ABOUT THIS TASK
The records that follow should be returned exactly, pictures excluded.

[Dataset entries]
——————
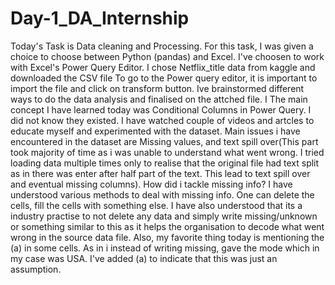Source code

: # Day-1_DA_Internship
Today's Task is Data cleaning and Processing.
For this task, I was given a choice to choose between Python (pandas) and Excel. I've choosen to work with Excel's Power Query Editor. 
I chose Netflix_title data from kaggle and downloaded the CSV file 
To go to the Power query editor, it is important to import the file and click on transform button. 
Ive brainstormed different ways to do the data analysis and finalised on the attched file. I
The main concept I have learned today was Conditional Columns in Power Query. I did not know they existed. I have watched couple of videos and artcles to educate myself and experimented with the dataset.
Main issues i have encountered in the dataset are Missing values, and text spill over(This part took majority of time as i was unable to understand what went wrong. I tried loading data multiple times only to realise that the original file had text split as in there was enter after half part of the text. This lead to text spill  over and eventual missing columns).
How did i tackle missing info?
I have understood various methods to deal with missing info. One can delete the cells, fill the cells with something else.
I have also understood that its a industry practise to not delete any data and simply write missing/unknown or something similar to this as it helps the organisation to decode what went wrong in the source data file.
Also, my favorite thing today is mentioning the (a) in some cells. As in i instead of writing missing, gave the mode which in my case was USA. I've added (a) to indicate that this was just an assumption.
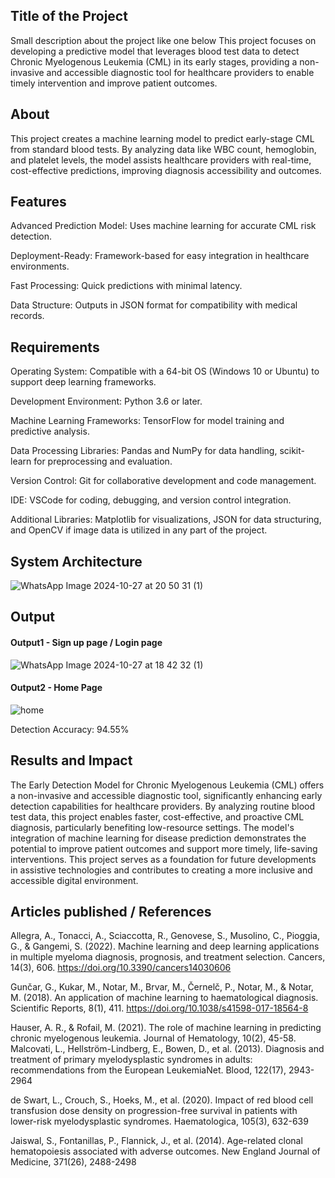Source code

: ## Title of the Project
Small description about the project like one below
This project focuses on developing a predictive model that leverages blood test data to detect Chronic Myelogenous Leukemia (CML) in its early stages, providing a non-invasive and accessible diagnostic tool for healthcare providers to enable timely intervention and improve patient outcomes.
## About
<!--Detailed Description about the project-->
This project creates a machine learning model to predict early-stage CML from standard blood tests. By analyzing data like WBC count, hemoglobin, and platelet levels, the model assists healthcare providers with real-time, cost-effective predictions, improving diagnosis accessibility and outcomes.

## Features
<!--List the features of the project as shown below-->
Advanced Prediction Model: Uses machine learning for accurate CML risk detection.

Deployment-Ready: Framework-based for easy integration in healthcare environments.

Fast Processing: Quick predictions with minimal latency.

Data Structure: Outputs in JSON format for compatibility with medical records.

## Requirements
<!--List the requirements of the project as shown below-->
Operating System: Compatible with a 64-bit OS (Windows 10 or Ubuntu) to support deep learning frameworks.

Development Environment: Python 3.6 or later.

Machine Learning Frameworks: TensorFlow for model training and predictive analysis.

Data Processing Libraries: Pandas and NumPy for data handling, scikit-learn for preprocessing and evaluation.

Version Control: Git for collaborative development and code management.

IDE: VSCode for coding, debugging, and version control integration.

Additional Libraries: Matplotlib for visualizations, JSON for data structuring, and OpenCV if image data is utilized in any part of the project.

## System Architecture
<!--Embed the system architecture diagram as shown below-->
![WhatsApp Image 2024-10-27 at 20 50 31 (1)](https://github.com/user-attachments/assets/fedd57f3-9382-44c4-8e75-d1d4dd4132b2)



## Output

<!--Embed the Output picture at respective places as shown below as shown below-->
#### Output1 - Sign up page / Login page
![WhatsApp Image 2024-10-27 at 18 42 32 (1)](https://github.com/user-attachments/assets/2d359ed8-4727-4a17-b937-34f43898097f)


#### Output2 - Home Page

![home](https://github.com/user-attachments/assets/f2b106ca-29c3-414b-a0ea-4e91c9bef5a3)

Detection Accuracy: 94.55%



## Results and Impact
<!--Give the results and impact as shown below-->
The Early Detection Model for Chronic Myelogenous Leukemia (CML) offers a non-invasive and accessible diagnostic tool, significantly enhancing early detection capabilities for healthcare providers. By analyzing routine blood test data, this project enables faster, cost-effective, and proactive CML diagnosis, particularly benefiting low-resource settings. The model's integration of machine learning for disease prediction demonstrates the potential to improve patient outcomes and support more timely, life-saving interventions.
This project serves as a foundation for future developments in assistive technologies and contributes to creating a more inclusive and accessible digital environment.

## Articles published / References
Allegra, A., Tonacci, A., Sciaccotta, R., Genovese, S., Musolino, C., Pioggia, G., & Gangemi, S. (2022). Machine learning and deep learning applications in multiple myeloma diagnosis, prognosis, and treatment selection. Cancers, 14(3), 606. https://doi.org/10.3390/cancers14030606

Gunčar, G., Kukar, M., Notar, M., Brvar, M., Černelč, P., Notar, M., & Notar, M. (2018). An application of machine learning to haematological diagnosis. Scientific Reports, 8(1), 411. https://doi.org/10.1038/s41598-017-18564-8

Hauser, A. R., & Rofail, M. (2021). The role of machine learning in predicting chronic myelogenous leukemia. Journal of Hematology, 10(2), 45-58.
 Malcovati, L., Hellström-Lindberg, E., Bowen, D., et al. (2013).    Diagnosis and treatment of primary myelodysplastic syndromes in adults: recommendations from the European LeukemiaNet. Blood, 122(17), 2943-2964

  de Swart, L., Crouch, S., Hoeks, M., et al. (2020). Impact of red blood cell transfusion dose density on progression-free survival in patients with lower-risk myelodysplastic syndromes. Haematologica, 105(3), 632-639

  Jaiswal, S., Fontanillas, P., Flannick, J., et al. (2014). Age-related clonal hematopoiesis associated with adverse outcomes. New England Journal of Medicine, 371(26), 2488-2498​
——————
EXERCISE RESPONSE
Source code

: # Day-1_DA_Internship
Today's Task is Data cleaning and Processing.
For this task, I was given a choice to choose between Python (pandas) and Excel. I've choosen to work with Excel's Power Query Editor. 
I chose Netflix_title data from kaggle and downloaded the CSV file 
To go to the Power query editor, it is important to import the file and click on transform button. 
Ive brainstormed different ways to do the data analysis and finalised on the attched file. I
The main concept I have learned today was Conditional Columns in Power Query. I did not know they existed. I have watched couple of videos and artcles to educate myself and experimented with the dataset.
Main issues i have encountered in the dataset are Missing values, and text spill over(This part took majority of time as i was unable to understand what went wrong. I tried loading data multiple times only to realise that the original file had text split as in there was enter after half part of the text. This lead to text spill  over and eventual missing columns).
How did i tackle missing info?
I have understood various methods to deal with missing info. One can delete the cells, fill the cells with something else.
I have also understood that its a industry practise to not delete any data and simply write missing/unknown or something similar to this as it helps the organisation to decode what went wrong in the source data file.
Also, my favorite thing today is mentioning the (a) in some cells. As in i instead of writing missing, gave the mode which in my case was USA. I've added (a) to indicate that this was just an assumption.
Source code

: ## Title of the Project
Small description about the project like one below
This project focuses on developing a predictive model that leverages blood test data to detect Chronic Myelogenous Leukemia (CML) in its early stages, providing a non-invasive and accessible diagnostic tool for healthcare providers to enable timely intervention and improve patient outcomes.
## About
<!--Detailed Description about the project-->
This project creates a machine learning model to predict early-stage CML from standard blood tests. By analyzing data like WBC count, hemoglobin, and platelet levels, the model assists healthcare providers with real-time, cost-effective predictions, improving diagnosis accessibility and outcomes.

## Features
<!--List the features of the project as shown below-->
Advanced Prediction Model: Uses machine learning for accurate CML risk detection.

Deployment-Ready: Framework-based for easy integration in healthcare environments.

Fast Processing: Quick predictions with minimal latency.

Data Structure: Outputs in JSON format for compatibility with medical records.

## Requirements
<!--List the requirements of the project as shown below-->
Operating System: Compatible with a 64-bit OS (Windows 10 or Ubuntu) to support deep learning frameworks.

Development Environment: Python 3.6 or later.

Machine Learning Frameworks: TensorFlow for model training and predictive analysis.

Data Processing Libraries: Pandas and NumPy for data handling, scikit-learn for preprocessing and evaluation.

Version Control: Git for collaborative development and code management.

IDE: VSCode for coding, debugging, and version control integration.

Additional Libraries: Matplotlib for visualizations, JSON for data structuring, and OpenCV if image data is utilized in any part of the project.

## System Architecture
<!--Embed the system architecture diagram as shown below-->
![WhatsApp Image 2024-10-27 at 20 50 31 (1)](https://github.com/user-attachments/assets/fedd57f3-9382-44c4-8e75-d1d4dd4132b2)



## Output

<!--Embed the Output picture at respective places as shown below as shown below-->
#### Output1 - Sign up page / Login page
![WhatsApp Image 2024-10-27 at 18 42 32 (1)](https://github.com/user-attachments/assets/2d359ed8-4727-4a17-b937-34f43898097f)


#### Output2 - Home Page

![home](https://github.com/user-attachments/assets/f2b106ca-29c3-414b-a0ea-4e91c9bef5a3)

Detection Accuracy: 94.55%



## Results and Impact
<!--Give the results and impact as shown below-->
The Early Detection Model for Chronic Myelogenous Leukemia (CML) offers a non-invasive and accessible diagnostic tool, significantly enhancing early detection capabilities for healthcare providers. By analyzing routine blood test data, this project enables faster, cost-effective, and proactive CML diagnosis, particularly benefiting low-resource settings. The model's integration of machine learning for disease prediction demonstrates the potential to improve patient outcomes and support more timely, life-saving interventions.
This project serves as a foundation for future developments in assistive technologies and contributes to creating a more inclusive and accessible digital environment.

## Articles published / References
Allegra, A., Tonacci, A., Sciaccotta, R., Genovese, S., Musolino, C., Pioggia, G., & Gangemi, S. (2022). Machine learning and deep learning applications in multiple myeloma diagnosis, prognosis, and treatment selection. Cancers, 14(3), 606. https://doi.org/10.3390/cancers14030606

Gunčar, G., Kukar, M., Notar, M., Brvar, M., Černelč, P., Notar, M., & Notar, M. (2018). An application of machine learning to haematological diagnosis. Scientific Reports, 8(1), 411. https://doi.org/10.1038/s41598-017-18564-8

Hauser, A. R., & Rofail, M. (2021). The role of machine learning in predicting chronic myelogenous leukemia. Journal of Hematology, 10(2), 45-58.
 Malcovati, L., Hellström-Lindberg, E., Bowen, D., et al. (2013).    Diagnosis and treatment of primary myelodysplastic syndromes in adults: recommendations from the European LeukemiaNet. Blood, 122(17), 2943-2964

  de Swart, L., Crouch, S., Hoeks, M., et al. (2020). Impact of red blood cell transfusion dose density on progression-free survival in patients with lower-risk myelodysplastic syndromes. Haematologica, 105(3), 632-639

  Jaiswal, S., Fontanillas, P., Flannick, J., et al. (2014). Age-related clonal hematopoiesis associated with adverse outcomes. New England Journal of Medicine, 371(26), 2488-2498​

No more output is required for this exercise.